Here and in many more moments, “The Giant,” written, directed, and edited by David Raboy, and adapted from his 2012 short of the same name, catches itself on a hook of mystery and dread that leaves a mark. And in many other moments, the movie hits snags that speak to its larger ambitions, ambitions the filmmaker can’t quite realize.
Prior to the swim, Charlotte (Odessa Young) is caught in a dream that’s also a memory, of her mother’s suicide a year before. At the swimming site their guy pals tease them—one actually threatens Charlotte with a lit firework to convince her to get in the water—and what seems like sophomoric hijinks carries real menace with it. Later on in the sweaty night there’s word of a young woman’s murder in a nearby town. Still later there’s word of the murder of a girl Charlotte just saw at a diner.

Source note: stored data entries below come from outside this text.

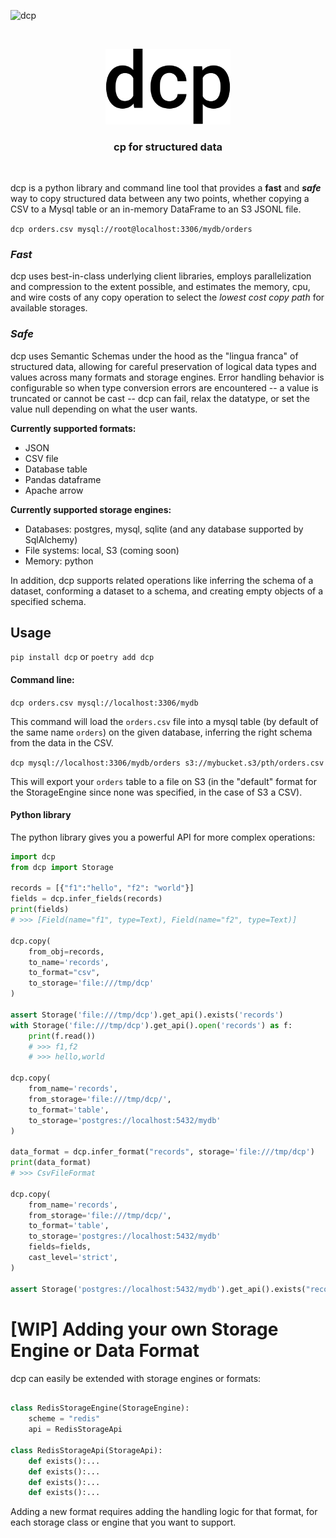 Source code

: ![dcp](https://github.com/kvh/dcp/workflows/dcp/badge.svg)

<p>&nbsp;</p>
<p align="center">
  <img width="200" src="assets/dcp.svg">
</p>
<h3 align="center">cp for structured data</h3>
<p>&nbsp;</p>

dcp is a python library and command line tool that provides
a **fast** and **_safe_** way to copy structured data between any two points,
whether copying a CSV to a Mysql table or an in-memory DataFrame to an S3
JSONL file.

`dcp orders.csv mysql://root@localhost:3306/mydb/orders`

### _Fast_

dcp uses best-in-class underlying client libraries, employs parallelization
and compression to the extent possible, and estimates the memory,
cpu, and wire costs of any copy operation to select the _lowest cost copy path_
for available storages.

### _Safe_

dcp uses Semantic Schemas under the hood as the "lingua franca" of
structured data, allowing for careful preservation of logical data types and
values across many formats and storage engines. Error handling behavior
is configurable so when type conversion errors are encountered -- a
value is truncated or cannot be cast -- dcp can fail, relax the datatype,
or set the value null depending on what the user wants.

**Currently supported formats:**

- JSON
- CSV file
- Database table
- Pandas dataframe
- Apache arrow

**Currently supported storage engines:**

- Databases: postgres, mysql, sqlite (and any database supported by SqlAlchemy)
- File systems: local, S3 (coming soon)
- Memory: python

In addition, dcp supports related operations
like inferring the schema of a dataset, conforming a dataset to a schema, and
creating empty objects of a specified schema.

## Usage

`pip install dcp` or `poetry add dcp`

#### Command line:

`dcp orders.csv mysql://localhost:3306/mydb`

This command will load the `orders.csv` file into a mysql table (by default of the same name `orders`)
on the given database, inferring the right schema from the data in the CSV.

`dcp mysql://localhost:3306/mydb/orders s3://mybucket.s3/pth/orders.csv`

This will export your `orders` table to a file on S3 (in the "default" format for
the StorageEngine since none was specified, in the case of S3 a CSV).

#### Python library

The python library gives you a powerful API for more complex operations:

```python
import dcp
from dcp import Storage

records = [{"f1":"hello", "f2": "world"}]
fields = dcp.infer_fields(records)
print(fields)
# >>> [Field(name="f1", type=Text), Field(name="f2", type=Text)]

dcp.copy(
    from_obj=records,
    to_name='records',
    to_format="csv",
    to_storage='file:///tmp/dcp'
)

assert Storage('file:///tmp/dcp').get_api().exists('records')
with Storage('file:///tmp/dcp').get_api().open('records') as f:
    print(f.read())
    # >>> f1,f2
    # >>> hello,world

dcp.copy(
    from_name='records',
    from_storage='file:///tmp/dcp/',
    to_format='table',
    to_storage='postgres://localhost:5432/mydb'
)

data_format = dcp.infer_format("records", storage='file:///tmp/dcp')
print(data_format)
# >>> CsvFileFormat

dcp.copy(
    from_name='records',
    from_storage='file:///tmp/dcp/',
    to_format='table',
    to_storage='postgres://localhost:5432/mydb'
    fields=fields,
    cast_level='strict',
)

assert Storage('postgres://localhost:5432/mydb').get_api().exists("records")
```

# [WIP] Adding your own Storage Engine or Data Format

dcp can easily be extended with storage engines or formats:

```python

class RedisStorageEngine(StorageEngine):
    scheme = "redis"
    api = RedisStorageApi

class RedisStorageApi(StorageApi):
    def exists():...
    def exists():...
    def exists():...
    def exists():...

```

Adding a new format requires adding the handling logic for that format, for
each storage class or engine that you want to support.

To make matters weirder, suddenly Charlotte’s former boyfriend, Joe (Ben Schnetzer) turns up. He has not been around since Charlotte’s mother’s suicide. And he’s got some things to say. After Charlotte tells him “You’re back from the dead,” he asks her if she has, of late, heard a thumping sound, one familiar to them both from the bad time. “That was the most painful week of my life,” Charlotte says, in protest. “I heard them last night,” Joe says. They’re driving around now in Joe’s pickup, enveloped in darkness. “That giant,” he continues.
The movie is suffused with enigmatic touches like this, but Raboy, as he increasingly uses voiceover in a way that’s very much Malick, can lose hold of the distinction between mystery and affectation. When Joe speaks of enduring “all this heat, all this sweat, all this pain, until we melt together again,” I was suddenly reminded of the old Monty Python sketch in which Terry Gilliam’s military lawyer stands and exclaims, “Sorry but my client has become pretentious!”
And the film’s temporal distortions and off-ramps at first seem to dilute and diffuse the movie’s serial-killer storyline, until one realizes that it’s actually just disguising the fact that the storyline doesn’t have much there there to begin with. Rex (P.J. Marshall) as Charlotte’s father, an officer of the law who mainly sits in shadows and mopes, is ineffectual on purpose, I suppose, but his inertia is so overstated it’s almost funny, and not in a good way.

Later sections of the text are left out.